Si la Chine et la Russie font partie des forces motrices de la convention, la Suisse, de son côté, l'a également soutenue. La Confédération pourrait donc être amenée à collaborer avec des Etats autoritaires, moins respectueux des libertés individuelles, notamment en matière de gestion des données numériques, et ça ne plaît pas à tout le monde.
Des avis divergents
«La convention définit des méthodes de surveillance qui n'existent pas encore en Suisse», déclare Pascal Fouquet, vice-président du Parti Pirate de Berne. L'expert craint par exemple que la Suisse se réfère à la convention pour introduire de nouvelles mesures et augmenter les peines. Selon le vice-président, la Convention de Budapest ou l'accord du Conseil de l'Europe sur la cybercriminalité, a déjà servi de modèle à de nombreux pays pour leur propre législation sur la cybersécurité.
Outre le Parti Pirate, de nombreuses organisations internationales de défense des droits de l'homme, comme Human Rights Watch, l'Electronic Frontier Foundation ou Amnesty International, portent un regard critique sur la convention de l'ONU. Le groupe technologique Microsoft met également en garde contre d'éventuelles violations des droits fondamentaux.
Une collaboration à relativiser
La délégation suisse à l'ONU considère tout de même la convention comme un succès. Un échange de données sera possible seulement si les mêmes infractions sont commises dans les deux pays. En plus, la coopération avec d'autres Etats pourrait être refusée si elle menace des droits fondamentaux, notamment la protection des droits de l’homme. C’est pourquoi la Suisse a finalement soutenu le consensus pour l’adoption de la convention, comme l’a précisé le Département fédéral des affaires étrangères (DFAE).

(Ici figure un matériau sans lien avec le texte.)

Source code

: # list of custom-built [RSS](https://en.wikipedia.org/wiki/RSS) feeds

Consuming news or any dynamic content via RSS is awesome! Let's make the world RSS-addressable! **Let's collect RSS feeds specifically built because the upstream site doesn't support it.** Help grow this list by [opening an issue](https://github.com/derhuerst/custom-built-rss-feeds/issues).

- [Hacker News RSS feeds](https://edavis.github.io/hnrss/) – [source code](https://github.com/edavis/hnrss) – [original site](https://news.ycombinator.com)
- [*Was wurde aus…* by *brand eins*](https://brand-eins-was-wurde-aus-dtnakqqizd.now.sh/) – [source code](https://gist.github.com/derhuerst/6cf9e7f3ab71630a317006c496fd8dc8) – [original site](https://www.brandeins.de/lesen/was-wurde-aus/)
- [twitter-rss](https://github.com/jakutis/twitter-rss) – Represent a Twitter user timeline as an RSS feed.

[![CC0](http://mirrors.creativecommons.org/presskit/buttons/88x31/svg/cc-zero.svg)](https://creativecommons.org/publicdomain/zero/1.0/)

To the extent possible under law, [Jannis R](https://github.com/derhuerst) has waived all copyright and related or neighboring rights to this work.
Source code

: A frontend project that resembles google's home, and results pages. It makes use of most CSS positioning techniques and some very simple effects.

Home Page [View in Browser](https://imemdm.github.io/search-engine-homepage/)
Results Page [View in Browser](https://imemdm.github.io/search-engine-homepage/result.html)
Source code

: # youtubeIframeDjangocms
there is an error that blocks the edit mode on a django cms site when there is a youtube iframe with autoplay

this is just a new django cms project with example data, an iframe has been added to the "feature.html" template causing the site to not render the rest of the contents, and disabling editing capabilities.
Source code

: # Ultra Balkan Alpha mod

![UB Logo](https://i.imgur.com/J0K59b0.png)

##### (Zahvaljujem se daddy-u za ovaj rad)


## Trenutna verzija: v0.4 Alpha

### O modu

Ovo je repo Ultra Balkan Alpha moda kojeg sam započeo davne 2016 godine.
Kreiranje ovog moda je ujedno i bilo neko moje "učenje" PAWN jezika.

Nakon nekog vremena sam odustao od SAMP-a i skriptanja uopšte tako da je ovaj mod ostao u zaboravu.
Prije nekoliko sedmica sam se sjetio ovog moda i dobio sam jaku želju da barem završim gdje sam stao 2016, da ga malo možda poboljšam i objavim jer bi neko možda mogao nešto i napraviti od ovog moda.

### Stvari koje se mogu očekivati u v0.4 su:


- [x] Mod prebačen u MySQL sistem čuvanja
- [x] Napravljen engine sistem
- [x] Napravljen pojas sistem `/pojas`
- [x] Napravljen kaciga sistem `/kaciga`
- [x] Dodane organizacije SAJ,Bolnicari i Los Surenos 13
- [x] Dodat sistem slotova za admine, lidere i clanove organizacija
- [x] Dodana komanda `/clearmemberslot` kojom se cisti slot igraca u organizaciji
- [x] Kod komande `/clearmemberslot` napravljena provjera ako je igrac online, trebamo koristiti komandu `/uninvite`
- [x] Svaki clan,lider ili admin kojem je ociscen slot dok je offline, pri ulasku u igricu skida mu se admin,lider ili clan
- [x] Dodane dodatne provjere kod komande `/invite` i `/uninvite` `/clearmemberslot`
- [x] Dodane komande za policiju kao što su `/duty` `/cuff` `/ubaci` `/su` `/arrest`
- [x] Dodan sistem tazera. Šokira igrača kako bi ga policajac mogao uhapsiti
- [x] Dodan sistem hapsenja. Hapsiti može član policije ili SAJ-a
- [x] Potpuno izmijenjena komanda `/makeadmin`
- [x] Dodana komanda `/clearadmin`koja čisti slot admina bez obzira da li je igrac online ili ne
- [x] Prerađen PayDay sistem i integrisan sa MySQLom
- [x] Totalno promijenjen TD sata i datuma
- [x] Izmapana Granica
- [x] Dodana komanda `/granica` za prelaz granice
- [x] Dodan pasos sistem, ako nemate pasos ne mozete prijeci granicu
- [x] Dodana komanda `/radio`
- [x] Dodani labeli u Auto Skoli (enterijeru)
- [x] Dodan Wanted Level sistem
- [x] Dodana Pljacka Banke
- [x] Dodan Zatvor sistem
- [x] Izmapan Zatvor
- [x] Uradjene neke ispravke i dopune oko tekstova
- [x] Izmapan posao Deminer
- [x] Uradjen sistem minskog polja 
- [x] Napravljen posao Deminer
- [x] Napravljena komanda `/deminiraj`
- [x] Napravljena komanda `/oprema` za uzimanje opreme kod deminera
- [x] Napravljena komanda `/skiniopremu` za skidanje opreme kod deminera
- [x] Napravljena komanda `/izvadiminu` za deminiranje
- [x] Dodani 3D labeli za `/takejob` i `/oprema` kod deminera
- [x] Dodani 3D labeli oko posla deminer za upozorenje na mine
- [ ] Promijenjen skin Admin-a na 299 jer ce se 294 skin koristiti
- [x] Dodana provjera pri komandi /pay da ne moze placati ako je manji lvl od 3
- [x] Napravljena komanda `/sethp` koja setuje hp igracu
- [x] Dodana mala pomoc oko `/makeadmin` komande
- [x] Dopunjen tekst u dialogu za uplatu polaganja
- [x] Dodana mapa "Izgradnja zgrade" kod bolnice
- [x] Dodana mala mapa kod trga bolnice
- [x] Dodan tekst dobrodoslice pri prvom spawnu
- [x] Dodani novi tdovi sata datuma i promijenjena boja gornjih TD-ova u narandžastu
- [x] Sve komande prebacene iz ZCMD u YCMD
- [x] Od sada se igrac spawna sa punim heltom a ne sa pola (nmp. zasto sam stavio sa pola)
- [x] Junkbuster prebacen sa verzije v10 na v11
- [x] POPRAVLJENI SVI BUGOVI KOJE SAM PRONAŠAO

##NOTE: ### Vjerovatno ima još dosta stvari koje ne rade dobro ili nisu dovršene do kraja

Les défenseurs de la convention soulignent que plusieurs des instruments qu’elle prévoit de mettre en place existent déjà, notamment en Suisse. Cela démontre toutefois que la surveillance numérique est déjà bien ancrée. Une enquête du média Republik avait d'ailleurs révélé l’an dernier que le service de renseignement suisse surveillait une grande partie des activités du réseau national.
Le Parlement suisse, quant à lui, attend de voir: cette semaine, la Commission des affaires juridiques du Conseil des Etats (CAJ-E) a suspendu le traitement d'une motion de l'ancienne conseillère nationale GLP Judith Bellaïche, qui souhaite mettre un terme au «chat control» ou «contrôle des conversations». L'UE devrait d'abord se prononcer, écrit la Commission dans un communiqué.
La Confédération évalue l’adoption
«Cette évolution est dangereuse», déclare Pascal Fouquet. Il soutient que la Suisse pourrait désormais, par le biais de la convention de l'ONU et malgré les clauses insérées, servir de caution à certaines opinions exprimées. «Chez nous aussi, l'insulte à un chef d'Etat étranger est déjà punissable», rappelle-t-il.
Cette convention deviendra un droit international contraignant dès que 40 pays l'auront ratifiée. Reste à savoir si et quand le Conseil fédéral répondra à l'appel des Nations unies. Le DFAE indique que les autorités fédérales compétentes analyseront en détail le texte en question et soumettront une proposition pour la suite de la procédure. La balle sera ensuite dans le camp du Parlement.